What I’ve Learned as a Female Gambling Addict
“My first memory of gambling was popping into the local bookies on Grand National day aged 18 to lay an each-way bet for me and my mum…It was a man’s world, but I still recall the buzz of placing a potential winner and the desire to come back to collect my winnings after the race. It was like the die was cast.”
Cat Cochrane by Zainib Ahmed
By Cat Cochrane | Photo by Zainib Ahmed
There’s a line by former footballer and recovering addict Paul Merson in the documentary,
Paul Merson: Football, Gambling and Me, where he explains that despite past addictions to alcohol and cocaine, “by far the most destructive and the only one I’m struggling with today is gambling.”
I can identify with that.
At 19, I had an addiction to amphetamines, and have leaned heavily on alcohol at various stages of my life. I kicked the speed in time, out of both necessity and lack of access and I’m at a point where I can leave alcohol just as much as I can take it. It's my gambling addiction that’s had me tightest in its grip.
My first memory of gambling was popping into the local bookies on Grand National day aged 18 to lay an each-way bet for me and my mum. There was no way she’d ever step into the male domain of a ‘turf accountants’. In those days smoking was allowed in bookie shops and they certainly didn’t provide a female toilet. It was a man’s world, but I still recall the buzz of placing a potential winner and the desire to come back to collect my winnings after the race. It was like the die was cast.
I travelled and worked around the world during my 20s in a carefree, nomadic spirit that made settling back in Glasgow by the time I turned 30 so much harder. My first flat was in Govanhill and I was constantly itching for action. One of the things I latched onto was dipping in and out of a bookies on Allison Street, at first to play the Irish Lottery and then to lay bets on horses and football.
By the time online betting arrived, I was more settled in Glasgow, had a steady job and enough disposable income to choose what to fritter it on. I can’t quite remember how online gambling platforms found me or if I sought them out, but either way, I wanted a piece of all they had to offer.
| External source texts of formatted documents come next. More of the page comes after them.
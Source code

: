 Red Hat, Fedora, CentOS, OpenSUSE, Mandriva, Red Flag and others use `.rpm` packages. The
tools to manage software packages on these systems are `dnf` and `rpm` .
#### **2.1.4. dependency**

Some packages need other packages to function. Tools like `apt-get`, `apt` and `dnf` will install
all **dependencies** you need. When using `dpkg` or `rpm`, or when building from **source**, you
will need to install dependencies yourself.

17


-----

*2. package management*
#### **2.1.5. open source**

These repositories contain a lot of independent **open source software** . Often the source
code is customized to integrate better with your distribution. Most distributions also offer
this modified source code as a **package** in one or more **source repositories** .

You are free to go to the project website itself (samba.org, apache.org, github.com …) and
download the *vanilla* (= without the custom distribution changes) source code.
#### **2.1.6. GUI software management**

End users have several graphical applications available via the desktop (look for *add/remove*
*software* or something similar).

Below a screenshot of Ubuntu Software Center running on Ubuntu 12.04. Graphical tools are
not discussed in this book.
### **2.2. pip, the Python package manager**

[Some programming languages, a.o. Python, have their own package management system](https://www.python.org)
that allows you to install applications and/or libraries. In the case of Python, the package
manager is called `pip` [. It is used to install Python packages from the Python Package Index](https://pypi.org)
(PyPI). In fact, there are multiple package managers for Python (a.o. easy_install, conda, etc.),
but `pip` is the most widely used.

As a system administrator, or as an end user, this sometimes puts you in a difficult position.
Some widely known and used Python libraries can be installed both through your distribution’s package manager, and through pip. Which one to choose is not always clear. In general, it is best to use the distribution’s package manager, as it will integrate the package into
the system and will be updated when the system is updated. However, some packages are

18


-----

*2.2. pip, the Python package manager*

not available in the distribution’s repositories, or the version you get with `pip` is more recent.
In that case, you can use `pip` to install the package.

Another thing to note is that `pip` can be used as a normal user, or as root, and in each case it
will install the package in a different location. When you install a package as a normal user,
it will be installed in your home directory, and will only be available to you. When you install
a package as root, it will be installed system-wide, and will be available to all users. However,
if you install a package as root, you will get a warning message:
I signed up for an online account with the intention of laying a bet or two on the following weekend’s football matches, all from the comfort of my sofa. The layout of the site even in the early days was bedazzling; the sounds, the colours…the free offers.
Before long I’d ditched sports bets for the immediacy of roulette. Over a few years I created strategies of how to play the game in my favour, but the bottom line is ‘the house always wins.’ Roulette, like many casino games, is designed to lead players into a false sense of having the upper hand. One night I laid half a month’s wages on red after the wheel had spun in nine blacks in a row. It landed on black. I should have walked away from the whole thing there and then, but I’d well and truly crossed that invisible line into compulsive gambling.
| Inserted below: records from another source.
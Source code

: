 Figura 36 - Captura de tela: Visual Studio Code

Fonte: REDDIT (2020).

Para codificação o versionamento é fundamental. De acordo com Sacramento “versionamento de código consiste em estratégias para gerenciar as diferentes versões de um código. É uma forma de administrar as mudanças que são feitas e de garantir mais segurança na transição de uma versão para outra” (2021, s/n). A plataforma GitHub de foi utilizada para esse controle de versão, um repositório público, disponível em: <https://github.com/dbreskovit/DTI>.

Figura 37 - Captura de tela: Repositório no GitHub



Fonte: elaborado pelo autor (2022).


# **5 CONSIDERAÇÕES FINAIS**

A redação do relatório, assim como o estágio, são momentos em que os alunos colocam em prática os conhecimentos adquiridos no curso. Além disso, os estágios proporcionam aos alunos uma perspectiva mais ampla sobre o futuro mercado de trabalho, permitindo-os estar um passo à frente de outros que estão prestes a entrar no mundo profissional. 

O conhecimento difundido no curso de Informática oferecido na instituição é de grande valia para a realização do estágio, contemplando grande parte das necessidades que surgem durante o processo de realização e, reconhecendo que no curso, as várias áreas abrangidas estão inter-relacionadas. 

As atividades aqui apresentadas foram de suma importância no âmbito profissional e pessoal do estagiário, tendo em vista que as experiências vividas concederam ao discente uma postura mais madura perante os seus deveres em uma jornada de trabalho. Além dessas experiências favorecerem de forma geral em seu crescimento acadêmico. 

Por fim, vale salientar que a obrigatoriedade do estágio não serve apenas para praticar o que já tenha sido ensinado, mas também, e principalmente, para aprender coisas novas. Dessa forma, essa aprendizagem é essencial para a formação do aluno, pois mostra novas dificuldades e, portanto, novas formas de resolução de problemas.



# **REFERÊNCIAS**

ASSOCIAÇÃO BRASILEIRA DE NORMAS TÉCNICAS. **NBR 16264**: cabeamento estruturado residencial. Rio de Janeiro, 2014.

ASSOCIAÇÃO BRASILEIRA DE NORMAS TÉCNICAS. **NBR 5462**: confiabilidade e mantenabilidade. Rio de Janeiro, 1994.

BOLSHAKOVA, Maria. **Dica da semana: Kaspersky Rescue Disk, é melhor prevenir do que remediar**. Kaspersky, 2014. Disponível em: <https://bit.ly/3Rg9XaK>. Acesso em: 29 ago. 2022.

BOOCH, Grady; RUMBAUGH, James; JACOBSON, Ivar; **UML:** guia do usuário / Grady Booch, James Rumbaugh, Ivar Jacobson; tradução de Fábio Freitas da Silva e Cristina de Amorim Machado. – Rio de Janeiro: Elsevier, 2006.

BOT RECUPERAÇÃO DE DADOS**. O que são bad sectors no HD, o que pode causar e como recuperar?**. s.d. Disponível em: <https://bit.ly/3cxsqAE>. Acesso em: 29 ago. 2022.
There is a quote from George Orwell’s novel 1984 that reads ‘…football, beer, and above all, gambling, filled up the horizon of their minds. To keep them in control was not difficult.’ Looking back, this is how it was for me in the years leading up to the pandemic. As though walking about in a trance, I was being numbed by one thing and slowly addicted to another.
During Covid, my gambling behaviour accelerated totally out of control. Compulsive gambling requires time, access and money and I found myself in the perfect storm of having all of these – or the first two anyway, as the money I had from work and savings dwindled away.
I gambled in isolation and would tell my partner tall stories avoiding the real reasons I was sitting up all night on the sofa spinning my life away. It all came to a head in September 2021 when I had to come clean about my addiction.
Within a week I walked into my first Gamblers Anonymous meeting. Here I was in another male dominated space, thinking ‘where are all the women?’ I knew for a fact I wasn’t the only female gambling addict in the East End of Glasgow.
After eight months of attending Gamblers Anonymous, I was still gambling and I hit my rock bottom when I lost £600 in ten minutes in a city centre casino at 11am on a weekday.
That night I googled treatment centres for gambling addiction through a flood of shame and tears. Within a couple of months I was on a six-week residential rehab course in Birmingham (the only one for women across the UK). Weirdly I absolutely loved the experience and soaked up every ounce of advice from the therapist team alongside the wisdom of the other ladies, there for the same reasons as myself.
I’ve been in recovery for nearly three years since rehab and the only way I can stay away from a bet is by filling my willpower bank through support groups and being creative and staying healthy.
Today I try to look at gambling as a toxic relationship that I never want to go back to. Would I let a person treat me the way gambling has? I’ll keep asking myself that question for the rest of my life…and hope the answer is eternally NO.